For Doug and Mary, writing checks at fundraising events gave way to a desire for a more intentional giving approach. A donor advised fund made that possible.
Donor Advised Funds at Work
Donor advised funds allow an individual to set aside cash, property, stock, or other assets, receive a tax credit immediately, and then recommend grant money to nonprofits over time.

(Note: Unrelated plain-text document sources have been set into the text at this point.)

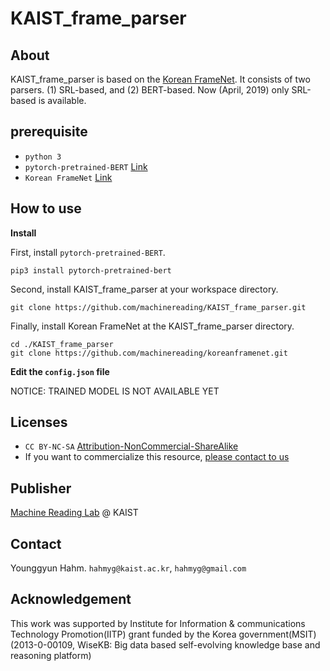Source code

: # KAIST_frame_parser

## About
KAIST_frame_parser is based on the [Korean FrameNet](https://github.com/machinereading/koreanframenet).
It consists of two parsers. (1) SRL-based, and (2) BERT-based. Now (April, 2019) only SRL-based is available.

## prerequisite
* `python 3`
* `pytorch-pretrained-BERT` [Link](https://github.com/huggingface/pytorch-pretrained-BERT)
* `Korean FrameNet` [Link](https://github.com/machinereading/koreanframenet)

## How to use
**Install**

First, install `pytorch-pretrained-BERT`.
```
pip3 install pytorch-pretrained-bert
```
Second, install KAIST_frame_parser at your workspace directory.
```
git clone https://github.com/machinereading/KAIST_frame_parser.git
```
Finally, install Korean FrameNet at the KAIST_frame_parser directory.
```
cd ./KAIST_frame_parser
git clone https://github.com/machinereading/koreanframenet.git
```

**Edit the `config.json` file**

NOTICE: TRAINED MODEL IS NOT AVAILABLE YET

## Licenses
* `CC BY-NC-SA` [Attribution-NonCommercial-ShareAlike](https://creativecommons.org/licenses/by-nc-sa/2.0/)
* If you want to commercialize this resource, [please contact to us](http://mrlab.kaist.ac.kr/contact)

## Publisher
[Machine Reading Lab](http://mrlab.kaist.ac.kr/) @ KAIST

## Contact
Younggyun Hahm. `hahmyg@kaist.ac.kr`, `hahmyg@gmail.com`

## Acknowledgement
This work was supported by Institute for Information & communications Technology Promotion(IITP) grant funded by the Korea government(MSIT) (2013-0-00109, WiseKB: Big data based self-evolving knowledge base and reasoning platform)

For the Smiths, setting up a donor advised fund was “intentional, methodical, and practical.” It was also powerful — giving them a new way to simplify their philanthropic giving and deepen their impact on lifesaving cancer research. In fact, Doug and Mary are not only making gifts to the Hutch from their fund during their lifetime, but have included the Hutch as a beneficiary of the fund as part of their estate planning.
“The [fund] is so flexible,” said Doug. “You can keep your financial advisor, have them manage the money, or you can choose funds managed by the donor advised fund.” He added that it also simplifies tax reporting – turning sheafs of receipts into “one little piece of paper.”
A family relationship
Now, the Smiths are planning to continue what has become a family relationship with Fred Hutch. One of their daughters, Lauren Smith, and her fiancé, Cam Lamarche, are part of the Hutch’s Innovator’s Network, which welcomes young professionals to build community and support cancer research. For their part, Doug and Mary are inspired not only by the Hutch’s established researchers, but by the passion of early career scientists. “It’s about making a difference,” said Doug. “And who doesn’t want to support their kid’s careers, their friends’ children’s careers, and the early career scientists setting out to change our world?’
“You know, it just makes me humbled to hear researchers talk about what they do,” he added. “Donating is the part I can do.”